In the method of constructing a tunnel in the embankment, when the lower semi-cylindrical tunnel covering body is formed on the foundation, an outer peripheral surface of a segment located above the foundation is installed on the foundation. It is preferably supported by a member.
In this way, the upper segment can be accurately positioned and joined to the lower segment in the lower cylindrical tunnel covering, and the lower semi-cylindrical tunnel covering can be smoothly joined. It can be formed accurately.

  According to the method of building a tunnel in the embankment according to the present invention, after the tunnel lining body is configured as a cylindrical tunnel lining body that is completely closed in the circumferential direction by joining arc-shaped segments, While the embankment is constructed on the outside of the cylindrical tunnel lining body, and the embankment is filled in the inside of the cylindrical tunnel lining body, the cylindrical tunnel lining body is It will be installed in the embankment without any excessive force acting on the joints between the segments and the bending moment and undesired stress on the segments that make up this, so that it can sufficiently withstand the earth pressure of the embankment Cylindrical tunnel lining body with high strength can be formed in the embankment.
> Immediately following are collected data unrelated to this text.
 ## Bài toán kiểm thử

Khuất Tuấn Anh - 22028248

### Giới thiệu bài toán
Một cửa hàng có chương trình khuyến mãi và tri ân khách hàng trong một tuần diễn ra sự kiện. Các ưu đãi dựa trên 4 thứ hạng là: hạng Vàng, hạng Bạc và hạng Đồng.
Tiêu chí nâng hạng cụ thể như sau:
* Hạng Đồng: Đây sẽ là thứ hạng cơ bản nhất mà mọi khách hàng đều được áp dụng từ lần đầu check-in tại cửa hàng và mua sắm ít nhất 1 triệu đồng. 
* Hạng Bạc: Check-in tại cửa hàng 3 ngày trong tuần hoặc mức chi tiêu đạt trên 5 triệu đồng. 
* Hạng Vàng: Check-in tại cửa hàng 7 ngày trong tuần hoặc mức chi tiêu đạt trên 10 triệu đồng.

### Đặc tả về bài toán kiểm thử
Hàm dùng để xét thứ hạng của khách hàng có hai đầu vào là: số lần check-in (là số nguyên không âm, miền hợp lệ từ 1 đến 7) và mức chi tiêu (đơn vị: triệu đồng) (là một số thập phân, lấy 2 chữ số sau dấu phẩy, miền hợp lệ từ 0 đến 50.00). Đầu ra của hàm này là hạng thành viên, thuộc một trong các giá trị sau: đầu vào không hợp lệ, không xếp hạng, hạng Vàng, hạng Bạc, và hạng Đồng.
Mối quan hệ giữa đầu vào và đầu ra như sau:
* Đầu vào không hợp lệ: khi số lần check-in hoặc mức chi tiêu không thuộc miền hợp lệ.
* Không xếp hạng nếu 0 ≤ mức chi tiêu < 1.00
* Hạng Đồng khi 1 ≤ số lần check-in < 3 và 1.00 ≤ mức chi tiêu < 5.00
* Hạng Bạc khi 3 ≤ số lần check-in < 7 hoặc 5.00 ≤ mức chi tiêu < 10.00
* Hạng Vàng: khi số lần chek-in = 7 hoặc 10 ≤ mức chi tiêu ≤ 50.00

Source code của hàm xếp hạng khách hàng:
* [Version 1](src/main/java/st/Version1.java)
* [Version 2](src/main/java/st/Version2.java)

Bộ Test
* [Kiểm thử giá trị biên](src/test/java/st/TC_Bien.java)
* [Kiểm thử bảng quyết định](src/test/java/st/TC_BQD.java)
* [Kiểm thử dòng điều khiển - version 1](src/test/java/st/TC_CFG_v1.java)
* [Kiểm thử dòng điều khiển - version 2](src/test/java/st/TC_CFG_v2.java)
In addition, after the assembly of the cylindrical tunnel lining body is completed using an trolley, embankment to the inside and outside of the cylindrical tunnel lining body is performed, so two different work processes are repeated alternately. There is no need, and the installation work of the tunnel lining body in the embankment becomes simple, and the installation work can be performed efficiently.

Next, a method for constructing a tunnel in the embankment according to an embodiment of the present invention will be described with reference to the accompanying drawings.
First, as shown in FIG. 1, for example, a valley portion where a tunnel is to be constructed is excavated, and a concrete foundation having a predetermined width and thickness over the entire length in the longitudinal direction of the tunnel is formed on the ground 1 at the bottom. 2 is constructed. The foundation 2 may be formed by assembling a formwork at a construction site and placing concrete in the formwork, or may be formed by installing precast concrete. On the upper surface of the foundation 2, an arc-shaped concave surface having the same radius as the arc of the outer circumference of an arc-shaped precast concrete segment 3 (hereinafter simply referred to as "segment") for forming the cylindrical tunnel lining body R 2a is provided over the entire length of the tunnel in the longitudinal direction.
A plurality of ready-made segments 3 are arranged on the foundation 2 along the circumferential direction of the arcuate concave surface 2a (three in the illustrated example), and the required number is arranged along the entire length in the length direction of the tunnel. The bottom segment row 3A is assembled by fixing and supporting, and joining the joint surfaces adjacent to each other in the circumferential direction and the axial direction of the tunnel of each segment 3 by a conventionally known joint.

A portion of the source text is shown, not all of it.